Task description:
Within the entries that follow, show each line where the word "utilizado" occurs.

Data for processing:

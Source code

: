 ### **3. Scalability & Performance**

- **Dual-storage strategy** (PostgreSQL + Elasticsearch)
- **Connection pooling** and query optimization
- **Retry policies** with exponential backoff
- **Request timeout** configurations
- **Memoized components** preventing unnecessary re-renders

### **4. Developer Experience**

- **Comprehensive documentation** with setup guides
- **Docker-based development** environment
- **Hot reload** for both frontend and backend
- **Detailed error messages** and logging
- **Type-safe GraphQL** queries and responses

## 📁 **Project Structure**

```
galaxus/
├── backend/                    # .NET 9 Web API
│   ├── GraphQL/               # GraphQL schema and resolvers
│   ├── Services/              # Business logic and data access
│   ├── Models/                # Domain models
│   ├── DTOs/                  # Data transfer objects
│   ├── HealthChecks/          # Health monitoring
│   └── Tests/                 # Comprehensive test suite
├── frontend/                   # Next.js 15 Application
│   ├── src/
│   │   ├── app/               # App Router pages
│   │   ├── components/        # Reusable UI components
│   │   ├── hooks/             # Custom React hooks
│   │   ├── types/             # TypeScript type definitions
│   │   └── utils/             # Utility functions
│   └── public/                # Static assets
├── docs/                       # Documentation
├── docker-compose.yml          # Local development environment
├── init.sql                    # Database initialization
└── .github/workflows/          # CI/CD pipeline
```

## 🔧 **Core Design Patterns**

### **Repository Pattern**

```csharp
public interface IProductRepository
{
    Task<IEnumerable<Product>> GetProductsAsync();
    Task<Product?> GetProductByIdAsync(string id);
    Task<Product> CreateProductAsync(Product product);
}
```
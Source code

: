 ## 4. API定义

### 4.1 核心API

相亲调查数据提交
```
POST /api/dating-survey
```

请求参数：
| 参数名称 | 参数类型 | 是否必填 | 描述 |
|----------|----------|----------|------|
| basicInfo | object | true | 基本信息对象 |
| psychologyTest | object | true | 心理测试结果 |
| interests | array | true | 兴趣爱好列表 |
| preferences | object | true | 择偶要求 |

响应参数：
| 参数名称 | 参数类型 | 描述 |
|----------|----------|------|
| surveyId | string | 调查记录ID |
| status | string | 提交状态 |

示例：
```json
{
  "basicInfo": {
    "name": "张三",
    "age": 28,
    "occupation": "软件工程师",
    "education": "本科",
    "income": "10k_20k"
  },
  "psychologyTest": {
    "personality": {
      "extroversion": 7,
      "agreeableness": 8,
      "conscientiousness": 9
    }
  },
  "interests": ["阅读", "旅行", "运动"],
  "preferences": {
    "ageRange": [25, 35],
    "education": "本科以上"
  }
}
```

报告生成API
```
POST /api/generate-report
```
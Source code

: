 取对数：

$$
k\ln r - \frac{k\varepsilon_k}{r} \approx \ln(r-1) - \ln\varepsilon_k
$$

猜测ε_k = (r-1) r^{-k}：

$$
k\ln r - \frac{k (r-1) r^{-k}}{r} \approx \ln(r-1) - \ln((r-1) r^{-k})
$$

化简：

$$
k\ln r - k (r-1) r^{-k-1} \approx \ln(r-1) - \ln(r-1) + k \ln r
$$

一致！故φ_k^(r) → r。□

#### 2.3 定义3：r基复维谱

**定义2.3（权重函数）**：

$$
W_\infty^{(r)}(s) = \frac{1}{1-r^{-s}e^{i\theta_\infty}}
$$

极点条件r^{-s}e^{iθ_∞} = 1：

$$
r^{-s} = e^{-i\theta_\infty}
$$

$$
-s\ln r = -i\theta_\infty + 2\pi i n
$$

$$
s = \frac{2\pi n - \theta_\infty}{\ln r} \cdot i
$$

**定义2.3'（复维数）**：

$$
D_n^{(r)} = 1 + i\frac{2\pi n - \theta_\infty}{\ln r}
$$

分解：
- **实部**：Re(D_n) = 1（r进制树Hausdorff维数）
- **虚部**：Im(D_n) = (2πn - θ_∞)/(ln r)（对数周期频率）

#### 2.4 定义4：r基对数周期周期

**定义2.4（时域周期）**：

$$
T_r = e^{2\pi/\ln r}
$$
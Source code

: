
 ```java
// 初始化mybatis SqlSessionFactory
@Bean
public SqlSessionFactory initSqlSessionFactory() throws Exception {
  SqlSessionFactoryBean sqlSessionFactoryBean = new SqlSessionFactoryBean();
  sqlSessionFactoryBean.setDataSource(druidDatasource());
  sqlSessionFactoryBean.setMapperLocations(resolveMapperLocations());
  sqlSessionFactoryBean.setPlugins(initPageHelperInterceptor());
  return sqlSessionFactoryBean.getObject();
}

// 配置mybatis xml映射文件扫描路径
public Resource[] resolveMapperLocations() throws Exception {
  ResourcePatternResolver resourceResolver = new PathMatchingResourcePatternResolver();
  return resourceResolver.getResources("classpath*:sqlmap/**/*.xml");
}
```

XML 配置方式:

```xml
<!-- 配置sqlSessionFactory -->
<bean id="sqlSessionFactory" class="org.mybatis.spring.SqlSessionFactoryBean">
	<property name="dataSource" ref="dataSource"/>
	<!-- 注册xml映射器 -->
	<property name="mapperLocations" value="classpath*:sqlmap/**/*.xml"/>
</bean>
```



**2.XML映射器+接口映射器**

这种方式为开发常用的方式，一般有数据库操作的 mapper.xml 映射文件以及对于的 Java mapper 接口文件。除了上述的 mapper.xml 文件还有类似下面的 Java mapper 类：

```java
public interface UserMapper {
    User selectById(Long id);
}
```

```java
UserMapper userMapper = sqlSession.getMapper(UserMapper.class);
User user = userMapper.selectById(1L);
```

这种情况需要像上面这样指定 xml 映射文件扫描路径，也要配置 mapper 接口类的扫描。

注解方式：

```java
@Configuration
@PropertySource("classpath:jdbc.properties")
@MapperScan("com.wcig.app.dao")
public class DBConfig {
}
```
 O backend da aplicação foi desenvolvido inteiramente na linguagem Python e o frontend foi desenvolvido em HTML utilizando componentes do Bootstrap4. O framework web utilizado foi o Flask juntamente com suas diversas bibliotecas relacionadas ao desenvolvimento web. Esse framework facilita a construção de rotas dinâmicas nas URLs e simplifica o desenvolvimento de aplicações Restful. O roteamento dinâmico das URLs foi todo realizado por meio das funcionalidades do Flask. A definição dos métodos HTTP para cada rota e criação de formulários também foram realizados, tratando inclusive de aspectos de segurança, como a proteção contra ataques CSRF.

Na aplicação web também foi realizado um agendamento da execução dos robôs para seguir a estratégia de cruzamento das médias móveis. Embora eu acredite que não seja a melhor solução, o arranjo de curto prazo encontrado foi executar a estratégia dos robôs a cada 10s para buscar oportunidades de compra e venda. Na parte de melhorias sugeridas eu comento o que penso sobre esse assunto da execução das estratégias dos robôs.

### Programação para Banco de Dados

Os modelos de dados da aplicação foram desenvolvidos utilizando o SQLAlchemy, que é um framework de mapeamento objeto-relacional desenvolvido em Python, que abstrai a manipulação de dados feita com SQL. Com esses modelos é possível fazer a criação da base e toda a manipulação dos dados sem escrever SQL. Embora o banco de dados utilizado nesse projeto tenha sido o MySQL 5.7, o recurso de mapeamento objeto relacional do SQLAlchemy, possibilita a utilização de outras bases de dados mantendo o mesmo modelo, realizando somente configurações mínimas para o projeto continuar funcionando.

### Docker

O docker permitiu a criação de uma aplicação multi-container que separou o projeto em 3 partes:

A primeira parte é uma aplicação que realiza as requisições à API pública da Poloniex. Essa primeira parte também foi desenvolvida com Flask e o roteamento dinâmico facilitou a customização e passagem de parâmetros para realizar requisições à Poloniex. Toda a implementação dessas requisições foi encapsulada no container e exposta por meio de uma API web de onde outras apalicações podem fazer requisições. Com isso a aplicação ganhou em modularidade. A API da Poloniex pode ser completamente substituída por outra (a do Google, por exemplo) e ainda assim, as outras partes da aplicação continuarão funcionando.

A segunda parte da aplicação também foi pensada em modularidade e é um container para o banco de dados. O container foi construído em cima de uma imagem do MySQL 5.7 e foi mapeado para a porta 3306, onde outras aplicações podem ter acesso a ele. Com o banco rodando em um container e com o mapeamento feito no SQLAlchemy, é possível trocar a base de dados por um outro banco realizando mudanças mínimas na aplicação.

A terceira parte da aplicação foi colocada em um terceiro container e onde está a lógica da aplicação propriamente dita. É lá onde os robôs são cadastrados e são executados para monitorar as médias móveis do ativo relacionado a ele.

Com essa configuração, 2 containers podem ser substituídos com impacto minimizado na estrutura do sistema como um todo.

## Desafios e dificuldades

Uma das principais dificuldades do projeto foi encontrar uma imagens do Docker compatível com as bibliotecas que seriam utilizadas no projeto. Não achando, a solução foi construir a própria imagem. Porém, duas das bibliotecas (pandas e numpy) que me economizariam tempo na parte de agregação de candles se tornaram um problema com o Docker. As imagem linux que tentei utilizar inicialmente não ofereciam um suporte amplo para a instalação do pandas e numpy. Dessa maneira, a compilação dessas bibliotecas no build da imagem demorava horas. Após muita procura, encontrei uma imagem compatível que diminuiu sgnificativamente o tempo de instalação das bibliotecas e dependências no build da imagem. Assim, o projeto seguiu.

Response:
 O backend da aplicação foi desenvolvido inteiramente na linguagem Python e o frontend foi desenvolvido em HTML utilizando componentes do Bootstrap4. O framework web utilizado foi o Flask juntamente com suas diversas bibliotecas relacionadas ao desenvolvimento web. Esse framework facilita a construção de rotas dinâmicas nas URLs e simplifica o desenvolvimento de aplicações Restful. O roteamento dinâmico das URLs foi todo realizado por meio das funcionalidades do Flask. A definição dos métodos HTTP para cada rota e criação de formulários também foram realizados, tratando inclusive de aspectos de segurança, como a proteção contra ataques CSRF.
Os modelos de dados da aplicação foram desenvolvidos utilizando o SQLAlchemy, que é um framework de mapeamento objeto-relacional desenvolvido em Python, que abstrai a manipulação de dados feita com SQL. Com esses modelos é possível fazer a criação da base e toda a manipulação dos dados sem escrever SQL. Embora o banco de dados utilizado nesse projeto tenha sido o MySQL 5.7, o recurso de mapeamento objeto relacional do SQLAlchemy, possibilita a utilização de outras bases de dados mantendo o mesmo modelo, realizando somente configurações mínimas para o projeto continuar funcionando.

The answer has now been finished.